RECORD EXTRACTS:
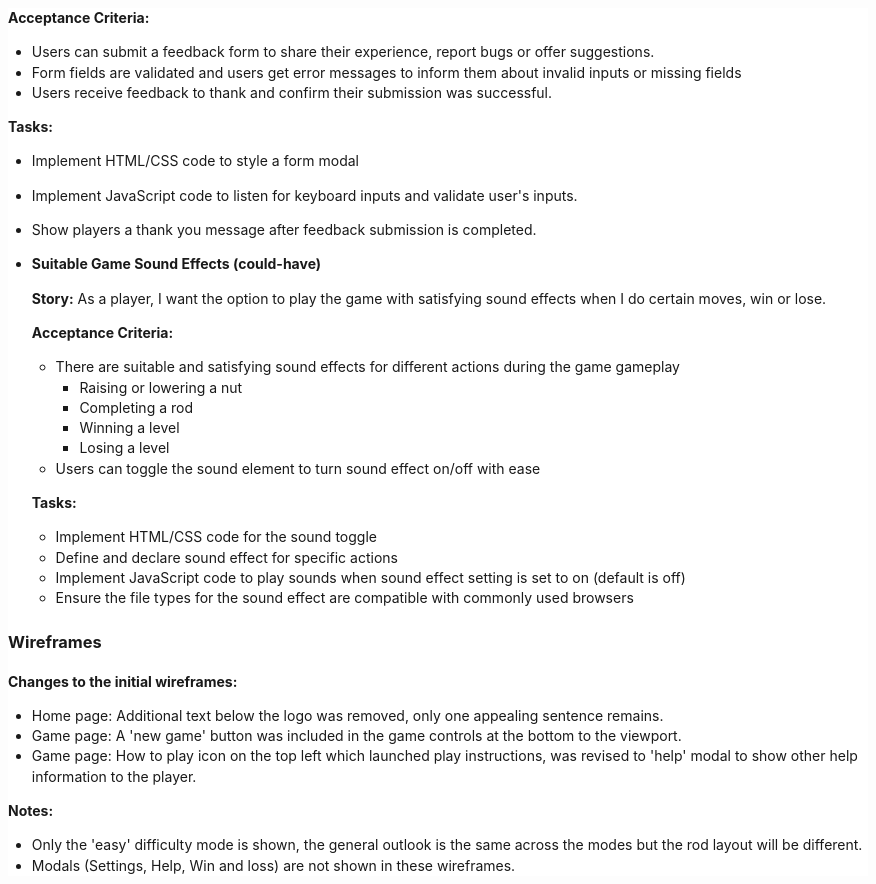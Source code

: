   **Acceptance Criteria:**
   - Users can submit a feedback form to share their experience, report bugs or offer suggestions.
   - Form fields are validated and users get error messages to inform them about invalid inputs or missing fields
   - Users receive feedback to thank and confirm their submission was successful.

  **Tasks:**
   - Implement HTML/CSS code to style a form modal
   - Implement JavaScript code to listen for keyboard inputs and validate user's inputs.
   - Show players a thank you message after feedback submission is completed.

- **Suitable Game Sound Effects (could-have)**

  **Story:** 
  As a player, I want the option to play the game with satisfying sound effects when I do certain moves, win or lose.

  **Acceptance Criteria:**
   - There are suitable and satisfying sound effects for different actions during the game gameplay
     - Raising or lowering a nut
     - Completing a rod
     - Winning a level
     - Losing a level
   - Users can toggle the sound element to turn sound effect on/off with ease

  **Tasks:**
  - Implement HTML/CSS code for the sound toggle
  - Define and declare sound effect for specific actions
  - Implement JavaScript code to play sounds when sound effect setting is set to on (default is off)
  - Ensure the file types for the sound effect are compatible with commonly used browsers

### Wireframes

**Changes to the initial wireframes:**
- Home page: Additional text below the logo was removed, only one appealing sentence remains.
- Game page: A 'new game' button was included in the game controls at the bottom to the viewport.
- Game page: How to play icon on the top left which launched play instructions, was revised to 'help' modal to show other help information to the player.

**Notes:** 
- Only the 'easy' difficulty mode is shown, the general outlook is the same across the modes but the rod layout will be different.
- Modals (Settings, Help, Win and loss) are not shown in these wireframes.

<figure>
---
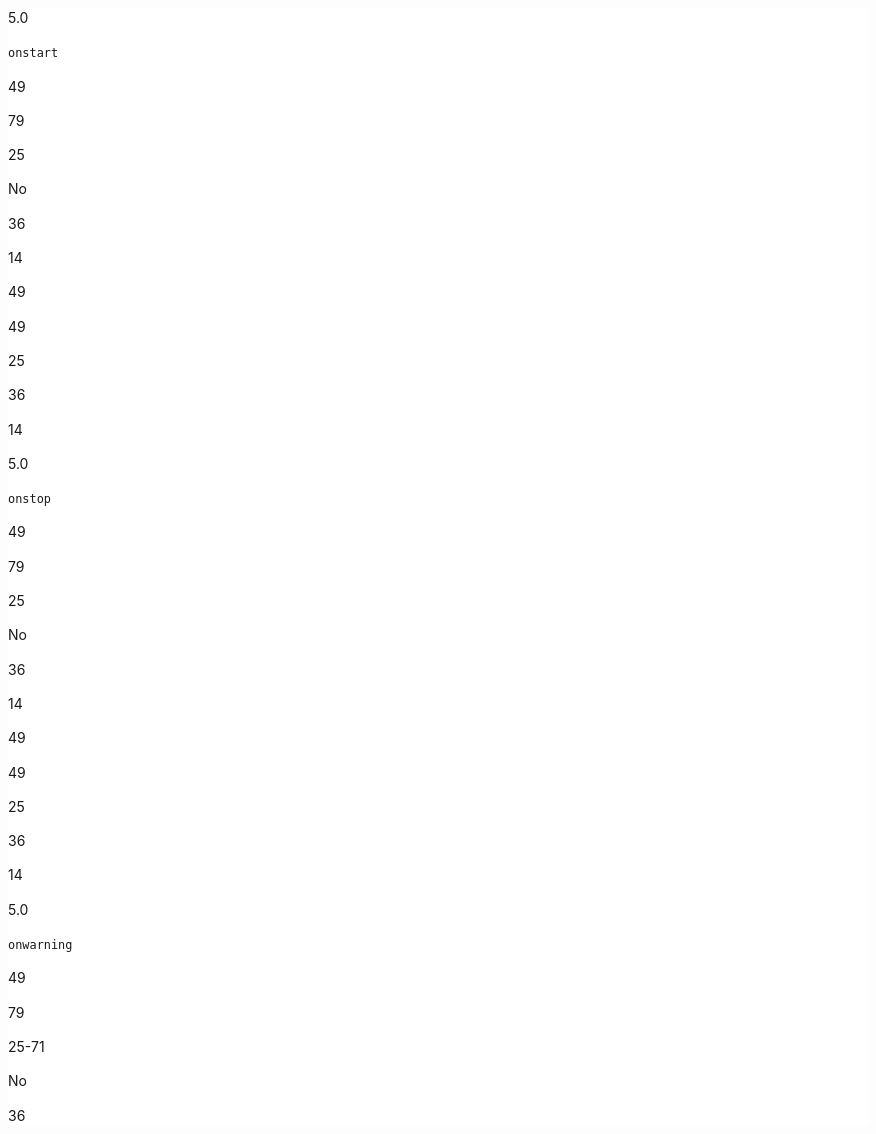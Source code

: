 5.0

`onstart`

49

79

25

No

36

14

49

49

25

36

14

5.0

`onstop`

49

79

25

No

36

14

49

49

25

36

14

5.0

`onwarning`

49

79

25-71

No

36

WHAT THIS TASK INVOLVES: Please show every line of the entries above that contains the word "submission".

RESPONSE BOX:
   - Users receive feedback to thank and confirm their submission was successful.
   - Show players a thank you message after feedback submission is completed.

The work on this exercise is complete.